--- START ---

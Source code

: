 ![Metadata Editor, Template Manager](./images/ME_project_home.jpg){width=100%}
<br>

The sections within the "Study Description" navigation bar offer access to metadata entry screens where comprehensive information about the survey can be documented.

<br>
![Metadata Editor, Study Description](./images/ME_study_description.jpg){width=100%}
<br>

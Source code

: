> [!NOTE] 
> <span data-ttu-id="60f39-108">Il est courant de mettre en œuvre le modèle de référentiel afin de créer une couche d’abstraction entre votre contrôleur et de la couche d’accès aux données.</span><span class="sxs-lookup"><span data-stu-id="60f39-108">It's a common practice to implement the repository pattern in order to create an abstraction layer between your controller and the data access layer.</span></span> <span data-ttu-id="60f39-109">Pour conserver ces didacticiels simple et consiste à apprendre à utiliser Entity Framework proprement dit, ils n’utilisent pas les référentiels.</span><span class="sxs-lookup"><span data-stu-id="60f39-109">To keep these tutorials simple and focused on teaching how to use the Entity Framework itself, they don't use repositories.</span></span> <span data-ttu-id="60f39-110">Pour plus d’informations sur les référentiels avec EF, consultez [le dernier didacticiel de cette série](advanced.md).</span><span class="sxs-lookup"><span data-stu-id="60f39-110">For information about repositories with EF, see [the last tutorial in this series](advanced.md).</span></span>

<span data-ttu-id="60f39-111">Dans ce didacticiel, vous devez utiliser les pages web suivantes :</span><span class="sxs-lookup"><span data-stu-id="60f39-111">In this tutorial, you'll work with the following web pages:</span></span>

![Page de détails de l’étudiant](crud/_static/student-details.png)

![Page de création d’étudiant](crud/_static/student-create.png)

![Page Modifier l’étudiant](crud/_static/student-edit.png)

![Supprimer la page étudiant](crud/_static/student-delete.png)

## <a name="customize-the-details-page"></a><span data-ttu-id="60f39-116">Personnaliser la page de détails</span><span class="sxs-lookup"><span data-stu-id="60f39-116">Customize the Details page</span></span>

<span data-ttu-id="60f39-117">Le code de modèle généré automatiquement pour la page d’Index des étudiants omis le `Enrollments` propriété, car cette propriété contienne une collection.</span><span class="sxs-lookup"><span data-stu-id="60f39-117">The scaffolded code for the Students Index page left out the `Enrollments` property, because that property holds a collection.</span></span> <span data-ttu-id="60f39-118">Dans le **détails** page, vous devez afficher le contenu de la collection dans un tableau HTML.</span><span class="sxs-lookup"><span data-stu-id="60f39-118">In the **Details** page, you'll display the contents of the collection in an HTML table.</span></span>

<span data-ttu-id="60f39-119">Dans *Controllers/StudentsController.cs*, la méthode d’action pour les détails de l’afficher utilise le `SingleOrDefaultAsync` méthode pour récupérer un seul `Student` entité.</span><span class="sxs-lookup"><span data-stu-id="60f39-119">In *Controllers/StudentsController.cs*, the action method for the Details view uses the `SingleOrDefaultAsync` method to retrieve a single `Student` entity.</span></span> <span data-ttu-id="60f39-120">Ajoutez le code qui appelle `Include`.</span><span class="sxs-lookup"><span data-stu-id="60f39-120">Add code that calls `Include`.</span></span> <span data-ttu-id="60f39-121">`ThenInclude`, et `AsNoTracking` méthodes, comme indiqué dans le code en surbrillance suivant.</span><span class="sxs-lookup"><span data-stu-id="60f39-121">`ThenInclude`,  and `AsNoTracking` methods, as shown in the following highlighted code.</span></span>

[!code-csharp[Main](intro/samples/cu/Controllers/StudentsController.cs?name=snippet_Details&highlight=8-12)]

--- END ---

#### [WORK ITEM]
Of the lines above, output exactly those from the line bearing "la page étudiant](crud/_static/student-delete.png)" through the line bearing "an HTML table.</span></span>", inclusive.

#### [FINISHED EXERCISE]
![Supprimer la page étudiant](crud/_static/student-delete.png)

## <a name="customize-the-details-page"></a><span data-ttu-id="60f39-116">Personnaliser la page de détails</span><span class="sxs-lookup"><span data-stu-id="60f39-116">Customize the Details page</span></span>

<span data-ttu-id="60f39-117">Le code de modèle généré automatiquement pour la page d’Index des étudiants omis le `Enrollments` propriété, car cette propriété contienne une collection.</span><span class="sxs-lookup"><span data-stu-id="60f39-117">The scaffolded code for the Students Index page left out the `Enrollments` property, because that property holds a collection.</span></span> <span data-ttu-id="60f39-118">Dans le **détails** page, vous devez afficher le contenu de la collection dans un tableau HTML.</span><span class="sxs-lookup"><span data-stu-id="60f39-118">In the **Details** page, you'll display the contents of the collection in an HTML table.</span></span>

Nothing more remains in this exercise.